How guest feedback can enhance your revenue management strategy

While revenue management is very much a numbers game, the fundamentals are evolving fast. One key area of change is the impact a hotel’s online reputation has on revenue – something that affects all hotels, regardless of size.




In fact, one might argue that the smaller the hotel, the smaller the margin of error and the bigger the impact of online reviews.

Hoteliers are quickly discovering that guest feedback plays a crucial role when formulating a solid strategy to maximise hotel profits. Here’s why:

  • The growth in online reviews has fundamentally changed the traveller's path to purchase, and it stands to reason that revenue management approaches also need to adapt
  • This is no longer just something managed by guest relations desk – reviews directly affect revenue
  • This is backed up with more and more research, showing that:
    • Travellers trust online reviews. So much so, that 96% of TripAdvisor users say reading hotel reviews is important when planning a trip
    • 76% of travellers will pay more for a hotel if it has better online reviews
    • Travellers are influenced by how well a hotel engages with online reviews. Four out of five TripAdvisor users believe a hotel that responds to reviews cares more about its guests

So what’s the bottom line? Travellers make decisions based on reviews, and hoteliers who want to maximise revenue must know and react to the demands of their guests. Analysing online reviews is the easiest and most effective way to do this.

Let’s take a closer look.

What can your reputation tell you?

#1: Are you offering good value for money?

In essence, one of the core jobs of revenue management is to charge as much as possible per room. Using both rate and reputation tools, a hotelier can easily contextualise the correlation between the guest perception of value for money for that hotel or group, and the actual hotel rate to maximise revenue.

Consider this: if the hotel product and service is not up to par, the revenue manager cannot maximise the room rates as the value for money is not being delivered. If a revenue manager looks at the guest feedback and uses it to assist operations, improve service or plan around rooms out of order for repairs, the value for money offering will be maintained and the room rates can be maximised again.

It is essential that revenue managers and operations work very closely together to maximise the overall service offering. – Derek Martin, revenue manager and founder of TrevPar World

“It is essential that revenue managers and operations work very closely together to maximise the overall service offering,” says revenue manager and founder of TrevPar World, Derek Martin. “Revenue will always be a numbers game, but now we can use guest review data to assist the operations team in maximising the overall service levels. But it must be team work.”


#2 Are your revenue generators performing as well as they could be?

Monitoring guest ratings on revenue generating sectors of the hotel, like the spa, curio shop, or bar, immediately pinpoints areas where improvements can be made to generate a higher return for these services.


By analysing the guest ratings on your revenue generators, you can quickly see where improvements could earn you more in the long run.


When analysing negative review data, Martin explains that hotels should only put time and energy into areas that can be changed or improved quickly.

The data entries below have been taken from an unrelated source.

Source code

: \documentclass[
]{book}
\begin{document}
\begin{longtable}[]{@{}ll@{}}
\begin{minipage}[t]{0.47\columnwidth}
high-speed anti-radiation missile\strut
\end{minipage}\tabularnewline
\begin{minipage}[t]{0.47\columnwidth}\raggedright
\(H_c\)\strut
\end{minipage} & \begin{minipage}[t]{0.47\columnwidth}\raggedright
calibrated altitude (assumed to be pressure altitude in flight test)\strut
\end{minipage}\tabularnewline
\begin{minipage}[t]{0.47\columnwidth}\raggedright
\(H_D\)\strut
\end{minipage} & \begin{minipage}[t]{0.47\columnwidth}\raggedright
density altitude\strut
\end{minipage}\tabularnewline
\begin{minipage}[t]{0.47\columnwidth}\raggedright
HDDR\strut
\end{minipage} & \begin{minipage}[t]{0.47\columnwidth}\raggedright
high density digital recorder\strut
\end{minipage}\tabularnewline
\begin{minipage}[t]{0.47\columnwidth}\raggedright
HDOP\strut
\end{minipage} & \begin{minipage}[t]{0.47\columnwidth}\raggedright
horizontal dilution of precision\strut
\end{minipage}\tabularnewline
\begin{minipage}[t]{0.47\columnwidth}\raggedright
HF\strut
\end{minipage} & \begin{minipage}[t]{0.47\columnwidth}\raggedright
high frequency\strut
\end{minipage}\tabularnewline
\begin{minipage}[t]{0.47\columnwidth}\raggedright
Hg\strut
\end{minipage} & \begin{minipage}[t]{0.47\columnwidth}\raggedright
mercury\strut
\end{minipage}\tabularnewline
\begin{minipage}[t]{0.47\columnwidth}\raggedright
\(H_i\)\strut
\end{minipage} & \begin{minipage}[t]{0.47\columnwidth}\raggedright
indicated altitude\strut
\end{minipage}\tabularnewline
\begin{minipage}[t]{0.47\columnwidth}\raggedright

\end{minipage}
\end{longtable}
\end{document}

“This way, you can make a quick difference and limit the damage to your reputation. The key is to maintain perceived guest value, as this directly impacts the ability to maximise the selling price,” he says.


#3 How does your value compare to competitors?

Knowing how your hotel is performing against its competitors can provide valuable intel when juggling rates – especially when viewed in relation to value for money. Suddenly, a very comprehensive picture can be drawn to help better price your hotel in your market, relative to how travellers are rating you and your competitors online.

If your average review score is higher than that of your competitors at similarly-priced hotels, and your value for money is rated highly consistently, your rates can often be raised without occupancy numbers dropping.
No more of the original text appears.